I tried to copy some kernel calculated values to constant memory, because I want to reuse them in other kernels.
Unfortunately I get segmentation faults.
Some little code snippet:
__constant__ float testVar;
__global__ void test_kernel( float *testVar_d )
testVar_d[ 0 ] = 7.0f;
__global__ void output_kernel( float *out_d )
out_d[ 0 ] = testVar;
cudaMalloc( (void**)&testVar_d, sizeof( float ) );
cudaMalloc( (void**)&out_d, sizeof( float ) );
float h = 1;
cudaMemcpyToSymbol( testVar, &h, sizeof( float ) );
dim3 dimGrid( 1 );
dim3 dimBlock( 1 );
test_kernel<<< dimGrid, dimBlock >>>( testVar_d );
cudaMemcpyToSymbol( testVar, testVar_d, sizeof( float ), cudaMemcpyDeviceToDevice );
output_kernel<<< dimGrid, dimBlock >>>( out_d );
float result = 2;
cudaMemcpy( &result, out_d, sizeof( float ), cudaMemcpyDeviceToHost );
printf( "%f\n", result );
This programm should print 7, if everything works fine…

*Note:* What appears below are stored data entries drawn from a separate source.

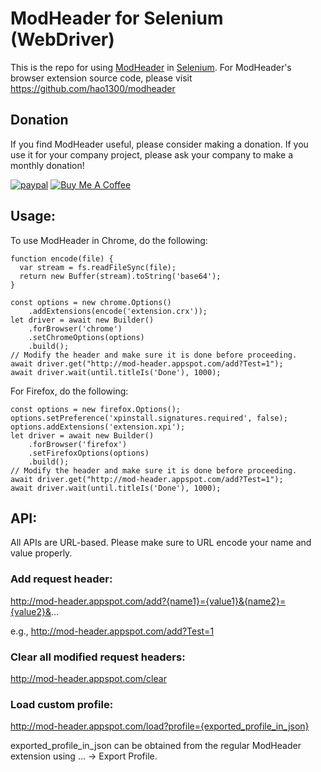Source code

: # ModHeader for Selenium (WebDriver)

This is the repo for using [ModHeader](https://chrome.google.com/webstore/detail/modheader/idgpnmonknjnojddfkpgkljpfnnfcklj) in [Selenium](https://www.seleniumhq.org/). For ModHeader's browser extension source code, please visit https://github.com/hao1300/modheader

## Donation

If you find ModHeader useful, please consider making a donation. If you use it for your company project, please ask your company to make a monthly donation!

[![paypal](https://www.paypalobjects.com/en_US/i/btn/btn_donate_SM.gif)](https://www.paypal.com/cgi-bin/webscr?cmd=_donations&business=3XFKZ8PCRB8P6&currency_code=USD&amount=5&source=url)
<a href="https://www.buymeacoffee.com/scCieVdfj">
  <img src="https://www.buymeacoffee.com/assets/img/custom_images/yellow_img.png" alt="Buy Me A Coffee">
</a>

## Usage:

To use ModHeader in Chrome, do the following:
```
function encode(file) {
  var stream = fs.readFileSync(file);
  return new Buffer(stream).toString('base64');
}

const options = new chrome.Options()
    .addExtensions(encode('extension.crx'));
let driver = await new Builder()
    .forBrowser('chrome')
    .setChromeOptions(options)
    .build();
// Modify the header and make sure it is done before proceeding.
await driver.get("http://mod-header.appspot.com/add?Test=1");
await driver.wait(until.titleIs('Done'), 1000);
```

For Firefox, do the following:
```
const options = new firefox.Options();
options.setPreference('xpinstall.signatures.required', false);
options.addExtensions('extension.xpi');
let driver = await new Builder()
    .forBrowser('firefox')
    .setFirefoxOptions(options)
    .build();
// Modify the header and make sure it is done before proceeding.
await driver.get("http://mod-header.appspot.com/add?Test=1");
await driver.wait(until.titleIs('Done'), 1000);
```

## API:

All APIs are URL-based. Please make sure to URL encode your name and value
properly.

### Add request header:
http://mod-header.appspot.com/add?{name1}={value1}&{name2}={value2}&...

e.g., http://mod-header.appspot.com/add?Test=1

### Clear all modified request headers:
http://mod-header.appspot.com/clear

### Load custom profile:
http://mod-header.appspot.com/load?profile={exported_profile_in_json}

exported_profile_in_json can be obtained from the regular ModHeader
extension using ... -> Export Profile.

Any ideas how to copy from global memory to constant without making a copy to host memroy?
you cannot copy from device memory to const memory directly
you need first copy value from device memory to system memory, and then from system memory to symbol (const memory) :D
I think you are right.
But the reference manual sais…
I hope somebody writing this reference manual is reading that.

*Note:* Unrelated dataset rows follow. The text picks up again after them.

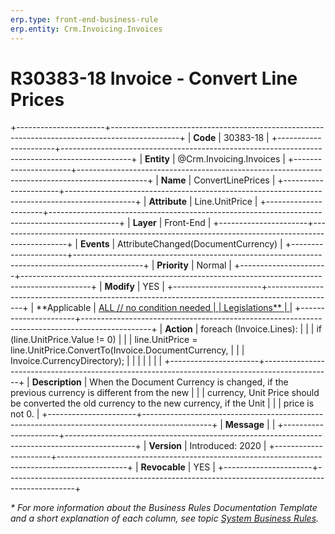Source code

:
 ```yaml
---
erp.type: front-end-business-rule
erp.entity: Crm.Invoicing.Invoices
---
```


# R30383-18 Invoice - Convert Line Prices
+----------------------+-----------------------------------------------------------------------------------------------+
| **Code**             | 30383-18                                                                                      |
+----------------------+-----------------------------------------------------------------------------------------------+
| **Entity**           | @Crm.Invoicing.Invoices                                                                       |
+----------------------+-----------------------------------------------------------------------------------------------+
| **Name**             | ConvertLinePrices                                                                             |
+----------------------+-----------------------------------------------------------------------------------------------+
| **Attribute**        | Line.UnitPrice                                                                                |
+----------------------+-----------------------------------------------------------------------------------------------+
| **Layer**            | Front-End                                                                                     |
+----------------------+-----------------------------------------------------------------------------------------------+
| **Events**           | AttributeChanged(DocumentCurrency)                                                            |
+----------------------+-----------------------------------------------------------------------------------------------+
| **Priority**         | Normal                                                                                        |
+----------------------+-----------------------------------------------------------------------------------------------+
| **Modify**           | YES                                                                                           |
+----------------------+-----------------------------------------------------------------------------------------------+
| **Applicable         | [ALL // no condition needed                                                                   |
| Legislations**       | ](xref:applicable-legislations)                                                               |
+----------------------+-----------------------------------------------------------------------------------------------+
| **Action**           | foreach (Invoice.Lines):                                                                      |
|                      | if (line.UnitPrice.Value != 0)                                                                |
|                      | line.UnitPrice = line.UnitPrice.ConvertTo(Invoice.DocumentCurrency,                           |
|                      | Invoice.CurrencyDirectory);                                                                   |
|                      |                                                                                               |
|                      |                                                                                               |
+----------------------+-----------------------------------------------------------------------------------------------+
| **Description**      | When the Document Currency is changed, if the previous currency is different from the new     |
|                      | currency, Unit Price should be converted the old currency to the new currency, if the Unit    |
|                      | price is not 0.                                                                               |
+----------------------+-----------------------------------------------------------------------------------------------+
| **Message**          |                                                                                               |
+----------------------+-----------------------------------------------------------------------------------------------+
| **Version**          | Introduced: 2020                                                                              |
+----------------------+-----------------------------------------------------------------------------------------------+
| **Revocable**        | YES                                                                                           |
+----------------------+-----------------------------------------------------------------------------------------------+

*\* For more information about the Business Rules Documentation Template and a short explanation of each column, see
topic [System Business Rules](../templates/template-description-system-business-rules.md).*
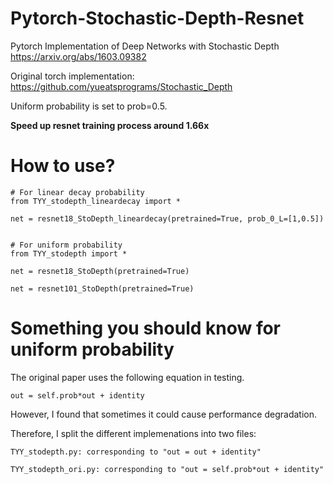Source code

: # Pytorch-Stochastic-Depth-Resnet
Pytorch Implementation of Deep Networks with Stochastic Depth https://arxiv.org/abs/1603.09382

Original torch implementation: https://github.com/yueatsprograms/Stochastic_Depth

Uniform probability is set to prob=0.5.

**Speed up resnet training process around 1.66x**

# How to use?
```
# For linear decay probability
from TYY_stodepth_lineardecay import *

net = resnet18_StoDepth_lineardecay(pretrained=True, prob_0_L=[1,0.5])


# For uniform probability
from TYY_stodepth import *

net = resnet18_StoDepth(pretrained=True)

net = resnet101_StoDepth(pretrained=True)

```

# Something you should know for uniform probability
The original paper uses the following equation in testing.
```
out = self.prob*out + identity
```
However, I found that sometimes it could cause performance degradation.


Therefore, I split the different implemenations into two files:
```
TYY_stodepth.py: corresponding to "out = out + identity"
```
```
TYY_stodepth_ori.py: corresponding to "out = self.prob*out + identity"
```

When I can use a device to device copy and I am not allowed to copy to constant device memory, it should be noticed.
Yes, i got the same problem.
I was trying to copy data from device[Global memory] to constant memory .
But it was never work.
so I think that we can only copy data from host memory to constant memory.
I think that in the “reference manual” has this mistake.
I got a hint!
Definition after includes…
__contant__ float constant_device_variable
cudaMalloc( (void**)&device_pointer, device_pointer_size );
cudaMemcpyToSymbol( "constant_device_variable", device_pointer, sizeof( float ), 0, cudaMemcpyDeviceToDevice );
This version works.
Important is to set a 0-offset. Perhaps cudaMemcpyDeviceToDevice is misinterpreted by nvcc as an offset, when there are three arguments in the function call.
edit: perhaps cudaMemcpyHostToDevice is equal to zero. If this assumption is true, the reference manual is ok but the sample code in the programming guide is misleading.